Injection Nozzle Development
AVL FIRE™ offers indispensable capabilities when it comes to the development and optimization of injection nozzles. While a one-dimensional AVL BOOST™ HYDSIM model typically represents the complete injection system from fuel tank to the injector, AVL FIRE™ focuses on the three-dimensional calculation of the fluid flow in the injection nozzle.
Benefits at a Glance
Unrivalled simulation capabilities enable virtual design verification to:
- Achieve higher engine out performance and lower engine out emissions
- Reduce cavitation and avoid erosion
- Prevent nozzle coking.
In an early engine design stage, fuel injection details, such as needle lift and inlet pressure level are not known. In a virtual prototyping environment, coupled 1D/3D fuel injection simulations are extremely valuable. While AVL BOOST™ HYDSIM provides the information about longitudinal and radial needle displacements as well as pressure levels, AVL FIRE™ allows the accurate prediction of the fuel conditions in the injection nozzle and its impact on break-up, ignition and combustion in the IC Engines chamber. To get the maximum benefit out of both tools, BOOST™ and FIRE™ can be executed as a co-simulation with FIRE™ providing pressure forces on the injector needle and BOOST™ computing longitudinal and radial needle motion based on this information.
Modern injection systems make use of high pump pressures to enhance droplet break-up and mixture formation in the combustion chamber targeting high performance, high efficiency and low engine out emissions. The resulting huge pressure difference between the fuel supply line and the combustion chamber leads to a phase change from liquid fuel to fuel vapor. While the vapor reduces the effective orifice outlet area and therefore the amount of liquid fuel transported into the combustion chamber during a single injection event, it also affects the conditions that determine the release of the fuel droplets downstream the nozzle orifices.

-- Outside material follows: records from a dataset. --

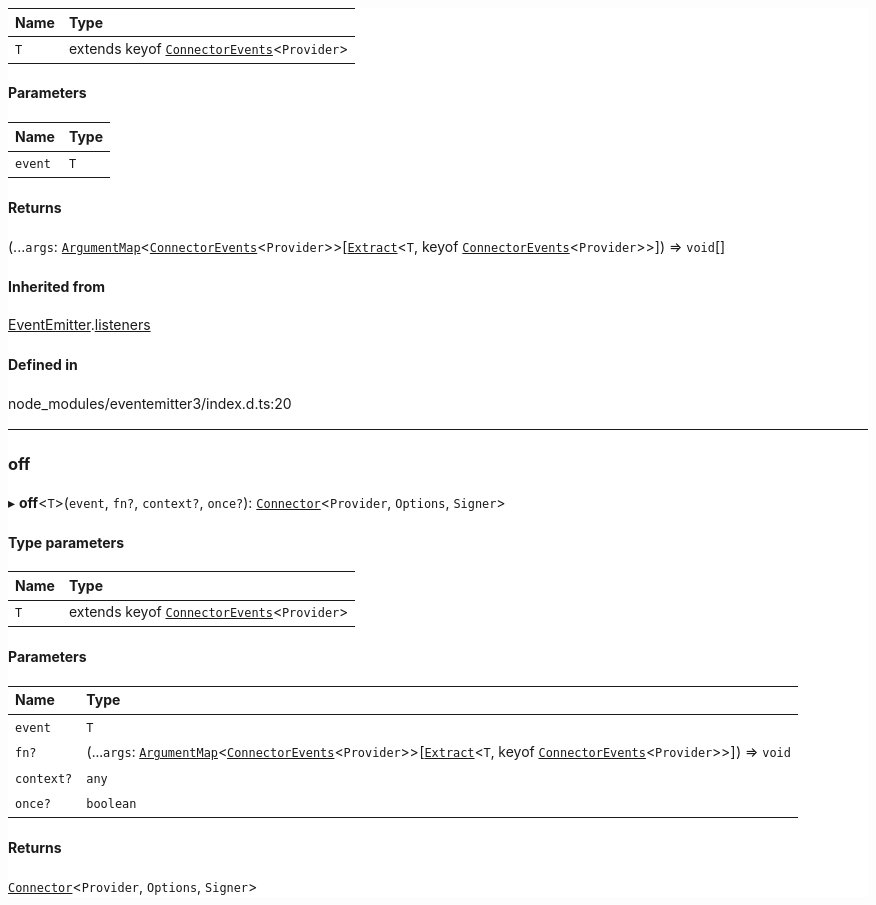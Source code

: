 | Name | Type |
| :------ | :------ |
| `T` | extends keyof [`ConnectorEvents`](../wiki/%3Cinternal%3E.ConnectorEvents)<`Provider`\> |

#### Parameters

| Name | Type |
| :------ | :------ |
| `event` | `T` |

#### Returns

(...`args`: [`ArgumentMap`](../wiki/%3Cinternal%3E.EventEmitter#argumentmap)<[`ConnectorEvents`](../wiki/%3Cinternal%3E.ConnectorEvents)<`Provider`\>\>[[`Extract`](../wiki/%3Cinternal%3E#extract)<`T`, keyof [`ConnectorEvents`](../wiki/%3Cinternal%3E.ConnectorEvents)<`Provider`\>\>]) => `void`[]

#### Inherited from

[EventEmitter](../wiki/%3Cinternal%3E.EventEmitter).[listeners](../wiki/%3Cinternal%3E.EventEmitter#listeners)

#### Defined in

node_modules/eventemitter3/index.d.ts:20

___

### off

▸ **off**<`T`\>(`event`, `fn?`, `context?`, `once?`): [`Connector`](../wiki/%3Cinternal%3E.Connector)<`Provider`, `Options`, `Signer`\>

#### Type parameters

| Name | Type |
| :------ | :------ |
| `T` | extends keyof [`ConnectorEvents`](../wiki/%3Cinternal%3E.ConnectorEvents)<`Provider`\> |

#### Parameters

| Name | Type |
| :------ | :------ |
| `event` | `T` |
| `fn?` | (...`args`: [`ArgumentMap`](../wiki/%3Cinternal%3E.EventEmitter#argumentmap)<[`ConnectorEvents`](../wiki/%3Cinternal%3E.ConnectorEvents)<`Provider`\>\>[[`Extract`](../wiki/%3Cinternal%3E#extract)<`T`, keyof [`ConnectorEvents`](../wiki/%3Cinternal%3E.ConnectorEvents)<`Provider`\>\>]) => `void` |
| `context?` | `any` |
| `once?` | `boolean` |

#### Returns

[`Connector`](../wiki/%3Cinternal%3E.Connector)<`Provider`, `Options`, `Signer`\>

To accurately account for the effect of cavitation on fuel penetration and propagation in the combustion chamber, AVL FIRE™ offers advanced cavitation modeling. Thus it becomes possible to calculate when, where and how much of the fuel in the injection nozzle undergoes phase changes. As a consequence, an accurate prediction of transient discharge rates and a detailed insight into the instationary flow conditions in the individual nozzle orifice exit areas can be obtained.
The flow conditions predicted in any nozzle orifice exit area are recorded during the AVL FIRE™ injector flow simulation and serve as the input for subsequent in-cylinder mixture formation and combustion simulations. That way a perfect correlation accounting for flow non-uniformity out of the injector can be established between the flow conditions inside the nozzle and the conditions under which fuel is entering the combustion chamber.
Cavitation in injection nozzles is often accompanied by material erosion and is strongly related to the durability of injection components. The prediction of an erosion probability helps to define design parameters that ensure constant nozzle (and engine) performance during the whole life cycle of the equipment. The cavitation/erosion model offered in AVL FIRE™ is a unique and extremely valuable capability that has already been proven to work reliably in many development projects.